Ve uzmanlar uyarıyor;
'Tatile gidecekseniz Temmuz ayında gidin...
Çünkü Ağustos ayı da yağışlı geçecek...'
Kendimi bildim bileli, Türkiye'de hep ekonomik kriz vardır...
Bazı insanlar bu krizden bir türlü çıkamaz...
Sonra o kriz histerisi öyle bir gelip yapışır ki insana, ruhunu emer, yaşama sevincini somurur alır içinden...

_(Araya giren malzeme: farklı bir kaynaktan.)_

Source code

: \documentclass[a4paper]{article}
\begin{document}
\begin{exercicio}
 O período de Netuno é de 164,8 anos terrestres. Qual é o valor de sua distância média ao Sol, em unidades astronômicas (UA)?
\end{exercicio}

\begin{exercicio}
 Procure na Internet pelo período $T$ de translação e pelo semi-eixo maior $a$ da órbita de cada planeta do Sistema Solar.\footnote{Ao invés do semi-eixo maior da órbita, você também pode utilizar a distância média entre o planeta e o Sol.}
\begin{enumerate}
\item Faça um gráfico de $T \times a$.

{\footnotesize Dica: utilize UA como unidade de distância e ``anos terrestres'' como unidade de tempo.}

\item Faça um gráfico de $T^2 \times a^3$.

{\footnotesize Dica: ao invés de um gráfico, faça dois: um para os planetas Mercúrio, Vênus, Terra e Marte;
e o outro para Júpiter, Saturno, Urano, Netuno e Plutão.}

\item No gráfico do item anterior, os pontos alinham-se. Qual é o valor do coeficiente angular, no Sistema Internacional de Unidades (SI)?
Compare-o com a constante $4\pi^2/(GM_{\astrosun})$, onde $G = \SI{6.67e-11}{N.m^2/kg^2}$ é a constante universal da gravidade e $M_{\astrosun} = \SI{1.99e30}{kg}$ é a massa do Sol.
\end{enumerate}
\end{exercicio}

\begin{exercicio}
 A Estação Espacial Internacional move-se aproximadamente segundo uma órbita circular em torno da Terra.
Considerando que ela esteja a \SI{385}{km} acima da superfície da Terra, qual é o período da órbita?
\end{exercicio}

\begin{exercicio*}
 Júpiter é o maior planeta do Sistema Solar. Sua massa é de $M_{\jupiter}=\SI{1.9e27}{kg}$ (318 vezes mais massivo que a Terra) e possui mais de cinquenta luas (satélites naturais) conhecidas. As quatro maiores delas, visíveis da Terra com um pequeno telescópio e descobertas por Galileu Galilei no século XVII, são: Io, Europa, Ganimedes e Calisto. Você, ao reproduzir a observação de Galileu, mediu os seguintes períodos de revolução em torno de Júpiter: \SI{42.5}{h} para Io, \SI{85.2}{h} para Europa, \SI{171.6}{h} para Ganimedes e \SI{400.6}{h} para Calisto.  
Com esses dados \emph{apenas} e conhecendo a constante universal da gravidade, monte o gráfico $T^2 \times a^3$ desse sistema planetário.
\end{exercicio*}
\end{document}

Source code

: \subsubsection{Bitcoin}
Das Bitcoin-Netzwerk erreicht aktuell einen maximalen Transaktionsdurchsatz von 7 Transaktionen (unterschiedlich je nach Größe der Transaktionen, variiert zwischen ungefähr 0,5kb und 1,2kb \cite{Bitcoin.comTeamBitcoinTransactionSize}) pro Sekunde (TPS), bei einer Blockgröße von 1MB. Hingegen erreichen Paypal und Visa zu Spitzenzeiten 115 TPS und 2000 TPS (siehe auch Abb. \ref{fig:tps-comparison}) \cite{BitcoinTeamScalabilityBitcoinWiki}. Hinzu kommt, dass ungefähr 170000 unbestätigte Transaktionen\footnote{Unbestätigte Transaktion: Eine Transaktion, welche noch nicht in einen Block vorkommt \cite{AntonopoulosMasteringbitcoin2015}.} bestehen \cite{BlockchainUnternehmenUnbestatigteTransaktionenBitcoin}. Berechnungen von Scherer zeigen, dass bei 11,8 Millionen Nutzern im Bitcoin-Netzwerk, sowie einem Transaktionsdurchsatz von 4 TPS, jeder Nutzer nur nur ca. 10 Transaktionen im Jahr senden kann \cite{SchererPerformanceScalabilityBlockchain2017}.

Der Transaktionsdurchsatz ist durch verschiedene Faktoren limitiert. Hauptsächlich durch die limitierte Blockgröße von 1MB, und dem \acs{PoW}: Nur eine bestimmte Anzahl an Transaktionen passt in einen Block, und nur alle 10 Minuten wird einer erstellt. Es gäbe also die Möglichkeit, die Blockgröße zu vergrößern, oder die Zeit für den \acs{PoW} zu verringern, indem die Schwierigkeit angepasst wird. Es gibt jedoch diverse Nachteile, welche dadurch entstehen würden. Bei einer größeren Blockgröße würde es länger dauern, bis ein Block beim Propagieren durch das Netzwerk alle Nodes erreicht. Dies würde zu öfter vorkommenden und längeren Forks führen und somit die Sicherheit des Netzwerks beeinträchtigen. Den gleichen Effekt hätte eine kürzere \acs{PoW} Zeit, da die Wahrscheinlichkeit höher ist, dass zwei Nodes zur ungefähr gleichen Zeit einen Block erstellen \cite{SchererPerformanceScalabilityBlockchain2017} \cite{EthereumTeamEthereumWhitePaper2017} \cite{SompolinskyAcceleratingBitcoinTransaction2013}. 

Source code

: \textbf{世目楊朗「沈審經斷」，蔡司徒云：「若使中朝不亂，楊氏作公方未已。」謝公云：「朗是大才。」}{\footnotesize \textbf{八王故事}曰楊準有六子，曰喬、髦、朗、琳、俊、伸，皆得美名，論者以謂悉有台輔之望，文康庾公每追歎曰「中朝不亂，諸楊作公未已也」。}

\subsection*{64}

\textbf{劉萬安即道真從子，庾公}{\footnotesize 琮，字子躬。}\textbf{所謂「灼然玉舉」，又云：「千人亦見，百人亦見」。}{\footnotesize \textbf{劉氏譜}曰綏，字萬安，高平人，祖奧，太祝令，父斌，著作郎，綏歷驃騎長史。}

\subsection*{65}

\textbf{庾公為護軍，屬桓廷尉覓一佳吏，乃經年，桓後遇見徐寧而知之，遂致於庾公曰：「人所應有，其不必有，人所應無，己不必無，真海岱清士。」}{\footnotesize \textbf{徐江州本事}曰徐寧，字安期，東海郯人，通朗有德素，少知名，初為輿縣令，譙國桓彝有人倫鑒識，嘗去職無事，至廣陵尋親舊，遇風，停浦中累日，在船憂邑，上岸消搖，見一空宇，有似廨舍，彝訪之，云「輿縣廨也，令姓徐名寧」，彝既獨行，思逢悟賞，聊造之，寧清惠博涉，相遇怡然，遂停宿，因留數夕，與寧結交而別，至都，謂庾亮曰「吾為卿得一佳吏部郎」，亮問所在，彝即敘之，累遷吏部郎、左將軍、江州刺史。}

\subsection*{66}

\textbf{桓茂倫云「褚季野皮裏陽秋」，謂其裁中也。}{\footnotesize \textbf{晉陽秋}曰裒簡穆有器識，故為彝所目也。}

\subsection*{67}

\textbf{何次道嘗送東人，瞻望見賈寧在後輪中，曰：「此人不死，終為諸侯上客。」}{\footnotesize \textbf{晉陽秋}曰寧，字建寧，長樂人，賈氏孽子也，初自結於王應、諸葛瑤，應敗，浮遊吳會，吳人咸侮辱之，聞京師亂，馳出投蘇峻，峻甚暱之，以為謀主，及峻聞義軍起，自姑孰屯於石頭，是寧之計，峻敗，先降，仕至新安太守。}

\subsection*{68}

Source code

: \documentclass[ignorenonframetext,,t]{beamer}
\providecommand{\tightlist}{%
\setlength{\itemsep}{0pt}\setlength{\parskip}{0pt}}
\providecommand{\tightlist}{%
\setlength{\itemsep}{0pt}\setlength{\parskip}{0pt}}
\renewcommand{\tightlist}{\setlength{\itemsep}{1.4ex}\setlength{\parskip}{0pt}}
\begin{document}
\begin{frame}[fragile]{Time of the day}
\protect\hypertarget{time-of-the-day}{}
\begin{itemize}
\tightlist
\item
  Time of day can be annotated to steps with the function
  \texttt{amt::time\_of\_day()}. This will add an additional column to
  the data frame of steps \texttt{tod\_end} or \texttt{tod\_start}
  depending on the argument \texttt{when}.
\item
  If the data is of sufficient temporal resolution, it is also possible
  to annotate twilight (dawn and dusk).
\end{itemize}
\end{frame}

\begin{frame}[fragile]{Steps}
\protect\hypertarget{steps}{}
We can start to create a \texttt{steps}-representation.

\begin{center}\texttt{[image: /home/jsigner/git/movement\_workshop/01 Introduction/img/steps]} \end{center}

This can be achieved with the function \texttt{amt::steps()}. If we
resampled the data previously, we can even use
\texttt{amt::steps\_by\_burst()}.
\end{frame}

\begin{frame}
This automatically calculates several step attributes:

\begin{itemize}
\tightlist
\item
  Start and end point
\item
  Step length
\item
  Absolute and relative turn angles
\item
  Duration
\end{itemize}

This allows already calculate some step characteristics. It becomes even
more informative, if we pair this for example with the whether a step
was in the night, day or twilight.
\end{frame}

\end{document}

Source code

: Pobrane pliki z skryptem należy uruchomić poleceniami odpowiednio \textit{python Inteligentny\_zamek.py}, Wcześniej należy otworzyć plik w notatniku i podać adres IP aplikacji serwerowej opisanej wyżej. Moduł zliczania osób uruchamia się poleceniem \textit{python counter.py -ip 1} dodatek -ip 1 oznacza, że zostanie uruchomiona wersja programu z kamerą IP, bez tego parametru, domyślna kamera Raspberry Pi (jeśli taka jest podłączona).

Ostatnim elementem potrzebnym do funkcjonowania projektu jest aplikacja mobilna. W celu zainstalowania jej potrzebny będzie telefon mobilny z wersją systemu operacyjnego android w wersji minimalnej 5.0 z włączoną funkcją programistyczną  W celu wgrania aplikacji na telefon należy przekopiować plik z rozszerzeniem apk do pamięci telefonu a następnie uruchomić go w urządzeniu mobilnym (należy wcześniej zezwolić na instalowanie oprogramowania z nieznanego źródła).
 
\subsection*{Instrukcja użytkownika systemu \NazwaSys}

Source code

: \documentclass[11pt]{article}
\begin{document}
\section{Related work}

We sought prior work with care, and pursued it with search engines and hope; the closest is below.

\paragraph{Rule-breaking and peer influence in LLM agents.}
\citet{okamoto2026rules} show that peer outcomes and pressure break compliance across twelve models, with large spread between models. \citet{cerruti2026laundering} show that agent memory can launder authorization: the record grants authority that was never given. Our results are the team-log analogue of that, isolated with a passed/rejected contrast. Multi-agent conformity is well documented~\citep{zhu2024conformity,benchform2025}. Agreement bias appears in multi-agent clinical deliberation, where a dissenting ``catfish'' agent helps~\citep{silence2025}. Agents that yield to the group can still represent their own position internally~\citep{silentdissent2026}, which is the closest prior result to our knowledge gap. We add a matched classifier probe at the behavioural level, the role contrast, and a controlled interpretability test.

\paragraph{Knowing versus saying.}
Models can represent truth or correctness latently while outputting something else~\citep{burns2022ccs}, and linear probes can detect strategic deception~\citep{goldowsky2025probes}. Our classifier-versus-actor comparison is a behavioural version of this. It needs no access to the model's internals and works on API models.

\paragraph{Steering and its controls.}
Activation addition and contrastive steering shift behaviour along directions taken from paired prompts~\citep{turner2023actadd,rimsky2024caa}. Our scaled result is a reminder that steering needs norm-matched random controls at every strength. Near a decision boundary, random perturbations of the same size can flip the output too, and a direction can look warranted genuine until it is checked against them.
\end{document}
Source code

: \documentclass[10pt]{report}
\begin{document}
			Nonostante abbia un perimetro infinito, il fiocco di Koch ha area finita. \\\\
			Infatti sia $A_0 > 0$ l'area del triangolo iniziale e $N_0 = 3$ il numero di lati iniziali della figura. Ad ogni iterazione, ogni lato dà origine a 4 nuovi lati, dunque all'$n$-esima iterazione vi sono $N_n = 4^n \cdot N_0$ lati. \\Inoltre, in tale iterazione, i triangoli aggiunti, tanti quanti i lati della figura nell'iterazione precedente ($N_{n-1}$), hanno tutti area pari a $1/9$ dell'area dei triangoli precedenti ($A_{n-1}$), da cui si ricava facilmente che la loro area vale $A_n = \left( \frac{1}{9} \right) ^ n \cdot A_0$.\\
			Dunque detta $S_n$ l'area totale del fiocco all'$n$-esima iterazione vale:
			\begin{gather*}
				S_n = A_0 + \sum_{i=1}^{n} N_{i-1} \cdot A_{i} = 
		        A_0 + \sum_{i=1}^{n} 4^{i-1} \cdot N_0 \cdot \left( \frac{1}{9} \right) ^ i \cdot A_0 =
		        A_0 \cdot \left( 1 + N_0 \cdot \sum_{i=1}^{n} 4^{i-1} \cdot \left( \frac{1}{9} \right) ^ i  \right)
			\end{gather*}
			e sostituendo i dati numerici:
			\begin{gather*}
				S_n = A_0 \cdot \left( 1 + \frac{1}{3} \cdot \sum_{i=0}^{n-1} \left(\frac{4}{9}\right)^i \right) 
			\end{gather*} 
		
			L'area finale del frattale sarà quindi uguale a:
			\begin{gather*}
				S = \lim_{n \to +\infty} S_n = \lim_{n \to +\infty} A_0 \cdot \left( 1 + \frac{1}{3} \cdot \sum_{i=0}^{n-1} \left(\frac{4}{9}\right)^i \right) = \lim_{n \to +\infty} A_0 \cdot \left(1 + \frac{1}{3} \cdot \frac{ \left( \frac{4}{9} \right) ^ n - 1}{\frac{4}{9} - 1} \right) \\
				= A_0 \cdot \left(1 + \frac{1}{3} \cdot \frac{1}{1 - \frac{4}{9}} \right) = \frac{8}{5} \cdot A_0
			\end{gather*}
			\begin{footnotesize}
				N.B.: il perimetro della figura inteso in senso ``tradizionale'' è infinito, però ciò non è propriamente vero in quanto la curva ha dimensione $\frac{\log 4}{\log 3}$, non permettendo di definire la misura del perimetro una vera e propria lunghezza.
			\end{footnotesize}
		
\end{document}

Ben 10 yaşındayken de böyleydi,
Bu yaşa geldim, hala böyle...
************************
Evet, giderek artıyor yalnızlığımız...
Umutlar mı tükeniyor, yaşam enerjimiz mi bitiyor?
Herkeste bir umursamazlık,
Birbirini görmezden gelme, tahammülsüzlük, hoşgörüsüzlük...
Nicedir görmediğin bir dostuna rastlıyorsun,
Ayaküstü sohbet etmeye çabalıyorsun,
'Nasılsın' diye soruyorsun;
'Nasıl olayım, memleket gibiyim' diyor...
'Evet maalesef öyle' diyerek sallıyorsun başını...
Bu, çaresizliğin kabullenişi, tükenmişlik sendromu...
Bazen soruyorum kendi kendime,
'Yalnızca ben mi böyle hissediyorum' diye...
Bakıyorum çevreme hiç de öyle değil...
Birçok insan bezgin, birçok insan karamsar...
************************
Maçlar da bitti...
2-3 ay sevinecek hiçbir şey bulamayacağız galiba...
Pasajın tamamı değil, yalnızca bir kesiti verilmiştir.